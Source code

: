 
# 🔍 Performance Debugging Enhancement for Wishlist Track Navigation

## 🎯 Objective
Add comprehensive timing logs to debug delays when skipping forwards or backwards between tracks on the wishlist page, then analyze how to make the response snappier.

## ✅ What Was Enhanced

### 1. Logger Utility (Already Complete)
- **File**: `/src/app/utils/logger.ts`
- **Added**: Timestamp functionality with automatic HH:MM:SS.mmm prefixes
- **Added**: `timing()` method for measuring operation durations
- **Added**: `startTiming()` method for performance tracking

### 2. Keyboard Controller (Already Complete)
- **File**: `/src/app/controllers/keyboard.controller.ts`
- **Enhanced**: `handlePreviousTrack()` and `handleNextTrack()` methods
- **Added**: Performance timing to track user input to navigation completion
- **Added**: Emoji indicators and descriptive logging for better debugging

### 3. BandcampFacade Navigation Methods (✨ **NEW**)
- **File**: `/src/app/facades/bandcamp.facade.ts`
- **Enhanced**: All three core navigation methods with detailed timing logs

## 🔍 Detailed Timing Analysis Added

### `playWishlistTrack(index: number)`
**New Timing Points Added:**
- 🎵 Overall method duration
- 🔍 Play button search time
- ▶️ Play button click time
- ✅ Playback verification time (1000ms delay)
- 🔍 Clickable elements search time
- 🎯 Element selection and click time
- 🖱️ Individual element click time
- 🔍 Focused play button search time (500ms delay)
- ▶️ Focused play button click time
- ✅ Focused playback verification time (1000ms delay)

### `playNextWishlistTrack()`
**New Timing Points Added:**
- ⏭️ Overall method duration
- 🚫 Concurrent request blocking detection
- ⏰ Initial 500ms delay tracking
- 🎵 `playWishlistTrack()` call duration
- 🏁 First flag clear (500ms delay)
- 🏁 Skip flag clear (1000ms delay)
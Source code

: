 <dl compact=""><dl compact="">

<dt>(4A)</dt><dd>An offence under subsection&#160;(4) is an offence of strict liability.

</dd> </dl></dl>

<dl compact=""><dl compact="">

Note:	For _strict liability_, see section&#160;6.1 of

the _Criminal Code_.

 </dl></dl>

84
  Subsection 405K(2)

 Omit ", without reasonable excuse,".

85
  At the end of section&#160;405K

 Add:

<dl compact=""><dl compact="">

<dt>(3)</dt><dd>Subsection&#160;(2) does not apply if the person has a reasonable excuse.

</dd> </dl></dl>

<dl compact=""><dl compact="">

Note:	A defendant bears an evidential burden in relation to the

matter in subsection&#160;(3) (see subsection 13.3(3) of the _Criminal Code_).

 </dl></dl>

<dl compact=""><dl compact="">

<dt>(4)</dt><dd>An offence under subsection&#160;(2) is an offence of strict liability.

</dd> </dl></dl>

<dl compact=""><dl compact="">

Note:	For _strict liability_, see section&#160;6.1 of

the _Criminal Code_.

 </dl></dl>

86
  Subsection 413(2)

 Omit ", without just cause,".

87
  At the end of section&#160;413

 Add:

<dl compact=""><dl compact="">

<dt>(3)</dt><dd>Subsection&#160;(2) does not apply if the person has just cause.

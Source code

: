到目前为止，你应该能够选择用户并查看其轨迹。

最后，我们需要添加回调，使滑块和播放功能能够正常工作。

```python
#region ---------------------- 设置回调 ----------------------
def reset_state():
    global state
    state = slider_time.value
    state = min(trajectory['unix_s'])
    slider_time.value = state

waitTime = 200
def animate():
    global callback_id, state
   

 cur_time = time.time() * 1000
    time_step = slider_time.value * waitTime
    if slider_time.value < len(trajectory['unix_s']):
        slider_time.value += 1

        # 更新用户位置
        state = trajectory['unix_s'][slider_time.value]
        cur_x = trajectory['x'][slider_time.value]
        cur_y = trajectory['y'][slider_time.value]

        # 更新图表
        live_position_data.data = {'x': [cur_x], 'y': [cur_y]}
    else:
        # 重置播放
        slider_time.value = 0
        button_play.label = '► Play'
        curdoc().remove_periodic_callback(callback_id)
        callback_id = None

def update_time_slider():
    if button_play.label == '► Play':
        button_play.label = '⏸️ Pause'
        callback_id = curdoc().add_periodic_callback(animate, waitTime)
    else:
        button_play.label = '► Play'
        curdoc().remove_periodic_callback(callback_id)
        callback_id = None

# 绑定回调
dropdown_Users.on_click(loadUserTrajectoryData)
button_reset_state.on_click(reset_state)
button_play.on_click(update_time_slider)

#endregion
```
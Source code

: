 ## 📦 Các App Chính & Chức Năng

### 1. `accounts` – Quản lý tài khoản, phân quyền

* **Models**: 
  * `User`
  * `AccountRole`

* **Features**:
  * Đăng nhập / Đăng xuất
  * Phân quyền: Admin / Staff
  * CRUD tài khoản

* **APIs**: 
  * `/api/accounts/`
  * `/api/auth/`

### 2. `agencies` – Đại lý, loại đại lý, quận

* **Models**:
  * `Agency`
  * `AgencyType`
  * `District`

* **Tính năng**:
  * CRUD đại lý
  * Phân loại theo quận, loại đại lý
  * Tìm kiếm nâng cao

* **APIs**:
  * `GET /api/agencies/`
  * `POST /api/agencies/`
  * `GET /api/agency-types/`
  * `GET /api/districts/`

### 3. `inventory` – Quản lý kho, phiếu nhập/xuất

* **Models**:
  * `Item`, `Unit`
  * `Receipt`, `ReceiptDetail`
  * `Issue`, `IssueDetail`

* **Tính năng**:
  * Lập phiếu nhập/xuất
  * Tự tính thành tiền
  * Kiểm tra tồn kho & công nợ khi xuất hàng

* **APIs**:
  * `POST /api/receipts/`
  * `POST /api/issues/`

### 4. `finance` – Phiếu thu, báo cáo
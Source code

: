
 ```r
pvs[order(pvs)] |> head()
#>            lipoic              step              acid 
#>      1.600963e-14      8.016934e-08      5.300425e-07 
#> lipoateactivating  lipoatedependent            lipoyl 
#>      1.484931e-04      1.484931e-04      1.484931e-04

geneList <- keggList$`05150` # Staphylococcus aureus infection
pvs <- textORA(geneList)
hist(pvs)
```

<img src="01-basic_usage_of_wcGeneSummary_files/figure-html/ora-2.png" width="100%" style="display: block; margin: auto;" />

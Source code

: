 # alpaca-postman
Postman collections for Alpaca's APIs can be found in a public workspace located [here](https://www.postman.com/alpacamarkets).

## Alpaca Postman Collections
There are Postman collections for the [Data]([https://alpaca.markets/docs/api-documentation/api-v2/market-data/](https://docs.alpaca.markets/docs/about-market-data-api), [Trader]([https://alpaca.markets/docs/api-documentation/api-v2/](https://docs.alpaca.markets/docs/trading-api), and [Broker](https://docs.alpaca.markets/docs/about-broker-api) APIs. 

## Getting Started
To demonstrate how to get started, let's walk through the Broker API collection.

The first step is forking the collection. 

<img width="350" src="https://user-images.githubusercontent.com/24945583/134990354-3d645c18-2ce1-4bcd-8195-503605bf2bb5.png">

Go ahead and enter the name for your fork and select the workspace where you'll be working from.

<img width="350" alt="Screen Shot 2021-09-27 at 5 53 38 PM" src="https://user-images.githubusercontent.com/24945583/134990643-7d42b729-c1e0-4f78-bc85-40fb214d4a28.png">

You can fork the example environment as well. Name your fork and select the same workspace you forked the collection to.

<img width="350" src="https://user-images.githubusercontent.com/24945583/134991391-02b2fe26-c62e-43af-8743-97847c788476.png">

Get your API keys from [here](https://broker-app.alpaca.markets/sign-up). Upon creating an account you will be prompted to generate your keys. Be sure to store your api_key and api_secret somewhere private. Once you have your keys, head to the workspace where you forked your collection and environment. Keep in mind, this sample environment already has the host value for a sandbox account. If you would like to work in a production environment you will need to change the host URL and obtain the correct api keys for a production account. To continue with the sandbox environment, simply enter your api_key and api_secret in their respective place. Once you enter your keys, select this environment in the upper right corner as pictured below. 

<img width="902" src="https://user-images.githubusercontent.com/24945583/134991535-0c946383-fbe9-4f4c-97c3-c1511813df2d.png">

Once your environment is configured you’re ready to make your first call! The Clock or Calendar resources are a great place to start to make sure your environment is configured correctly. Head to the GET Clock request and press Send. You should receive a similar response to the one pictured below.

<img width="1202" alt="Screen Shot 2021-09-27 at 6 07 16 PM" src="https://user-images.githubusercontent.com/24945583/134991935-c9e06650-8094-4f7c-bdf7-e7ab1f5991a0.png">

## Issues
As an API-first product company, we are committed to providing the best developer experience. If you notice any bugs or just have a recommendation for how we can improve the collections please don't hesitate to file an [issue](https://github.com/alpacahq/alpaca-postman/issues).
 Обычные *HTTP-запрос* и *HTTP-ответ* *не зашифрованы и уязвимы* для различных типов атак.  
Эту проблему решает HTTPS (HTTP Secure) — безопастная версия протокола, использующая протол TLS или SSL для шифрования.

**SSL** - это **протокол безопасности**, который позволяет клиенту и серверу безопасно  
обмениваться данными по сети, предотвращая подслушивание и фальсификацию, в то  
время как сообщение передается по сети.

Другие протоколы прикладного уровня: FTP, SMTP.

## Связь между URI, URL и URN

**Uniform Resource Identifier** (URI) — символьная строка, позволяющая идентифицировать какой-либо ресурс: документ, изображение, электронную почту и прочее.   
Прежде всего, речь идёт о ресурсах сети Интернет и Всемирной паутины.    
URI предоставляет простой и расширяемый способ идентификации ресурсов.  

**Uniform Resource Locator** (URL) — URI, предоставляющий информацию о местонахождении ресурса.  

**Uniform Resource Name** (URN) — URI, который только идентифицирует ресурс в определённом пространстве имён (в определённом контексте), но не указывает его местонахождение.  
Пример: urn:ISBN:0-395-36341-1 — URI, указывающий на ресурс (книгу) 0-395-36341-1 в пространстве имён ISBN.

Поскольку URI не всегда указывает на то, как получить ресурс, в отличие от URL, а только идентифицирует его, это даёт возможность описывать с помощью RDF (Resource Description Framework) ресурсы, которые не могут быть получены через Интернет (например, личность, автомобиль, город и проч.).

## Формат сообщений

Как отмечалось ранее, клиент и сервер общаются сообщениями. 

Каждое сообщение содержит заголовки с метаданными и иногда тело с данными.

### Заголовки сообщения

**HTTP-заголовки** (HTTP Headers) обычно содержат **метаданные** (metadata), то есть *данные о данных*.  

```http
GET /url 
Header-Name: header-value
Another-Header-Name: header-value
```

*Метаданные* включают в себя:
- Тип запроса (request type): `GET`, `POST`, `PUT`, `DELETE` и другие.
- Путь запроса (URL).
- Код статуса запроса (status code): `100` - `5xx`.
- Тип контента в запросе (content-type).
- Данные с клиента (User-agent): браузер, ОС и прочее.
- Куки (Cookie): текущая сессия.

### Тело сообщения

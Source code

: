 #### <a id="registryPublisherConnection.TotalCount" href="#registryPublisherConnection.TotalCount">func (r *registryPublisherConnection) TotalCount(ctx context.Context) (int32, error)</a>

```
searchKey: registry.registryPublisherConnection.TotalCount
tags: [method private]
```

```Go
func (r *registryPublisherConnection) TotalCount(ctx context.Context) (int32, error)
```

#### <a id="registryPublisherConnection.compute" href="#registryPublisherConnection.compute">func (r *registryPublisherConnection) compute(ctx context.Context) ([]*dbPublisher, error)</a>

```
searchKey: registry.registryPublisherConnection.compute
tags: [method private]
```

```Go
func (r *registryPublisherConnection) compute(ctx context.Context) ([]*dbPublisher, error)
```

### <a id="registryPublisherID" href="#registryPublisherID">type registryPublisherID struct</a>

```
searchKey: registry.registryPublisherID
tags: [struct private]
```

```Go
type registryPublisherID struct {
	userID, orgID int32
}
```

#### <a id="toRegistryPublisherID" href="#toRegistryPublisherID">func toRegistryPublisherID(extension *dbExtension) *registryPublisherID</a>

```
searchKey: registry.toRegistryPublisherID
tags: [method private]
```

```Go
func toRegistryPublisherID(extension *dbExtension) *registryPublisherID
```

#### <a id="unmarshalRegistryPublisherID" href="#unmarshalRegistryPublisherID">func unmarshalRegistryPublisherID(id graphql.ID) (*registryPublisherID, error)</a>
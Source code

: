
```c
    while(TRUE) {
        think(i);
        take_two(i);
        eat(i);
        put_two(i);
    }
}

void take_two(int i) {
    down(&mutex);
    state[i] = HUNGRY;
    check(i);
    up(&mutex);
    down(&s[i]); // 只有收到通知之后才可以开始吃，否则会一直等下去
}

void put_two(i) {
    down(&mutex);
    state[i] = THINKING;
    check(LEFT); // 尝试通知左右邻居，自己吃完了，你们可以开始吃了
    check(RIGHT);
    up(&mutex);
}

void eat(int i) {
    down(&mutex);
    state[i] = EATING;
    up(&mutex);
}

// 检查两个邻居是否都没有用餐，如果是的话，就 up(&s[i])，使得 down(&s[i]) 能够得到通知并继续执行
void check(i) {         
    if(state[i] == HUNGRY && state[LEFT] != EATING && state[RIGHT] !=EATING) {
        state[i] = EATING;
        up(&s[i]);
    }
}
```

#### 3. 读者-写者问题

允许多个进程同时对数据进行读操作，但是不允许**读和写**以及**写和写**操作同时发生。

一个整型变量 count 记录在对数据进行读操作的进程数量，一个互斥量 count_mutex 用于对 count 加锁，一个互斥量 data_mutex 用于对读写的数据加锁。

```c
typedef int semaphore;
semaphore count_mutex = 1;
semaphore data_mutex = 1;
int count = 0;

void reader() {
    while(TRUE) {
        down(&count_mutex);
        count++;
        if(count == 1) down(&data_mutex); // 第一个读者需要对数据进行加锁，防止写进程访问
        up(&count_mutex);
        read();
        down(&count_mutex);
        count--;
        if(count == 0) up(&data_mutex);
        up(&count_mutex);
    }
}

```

──────────

What is needed is every line of the records that contains the word "extension".

#### <a id="toRegistryPublisherID" href="#toRegistryPublisherID">func toRegistryPublisherID(extension *dbExtension) *registryPublisherID</a>
func toRegistryPublisherID(extension *dbExtension) *registryPublisherID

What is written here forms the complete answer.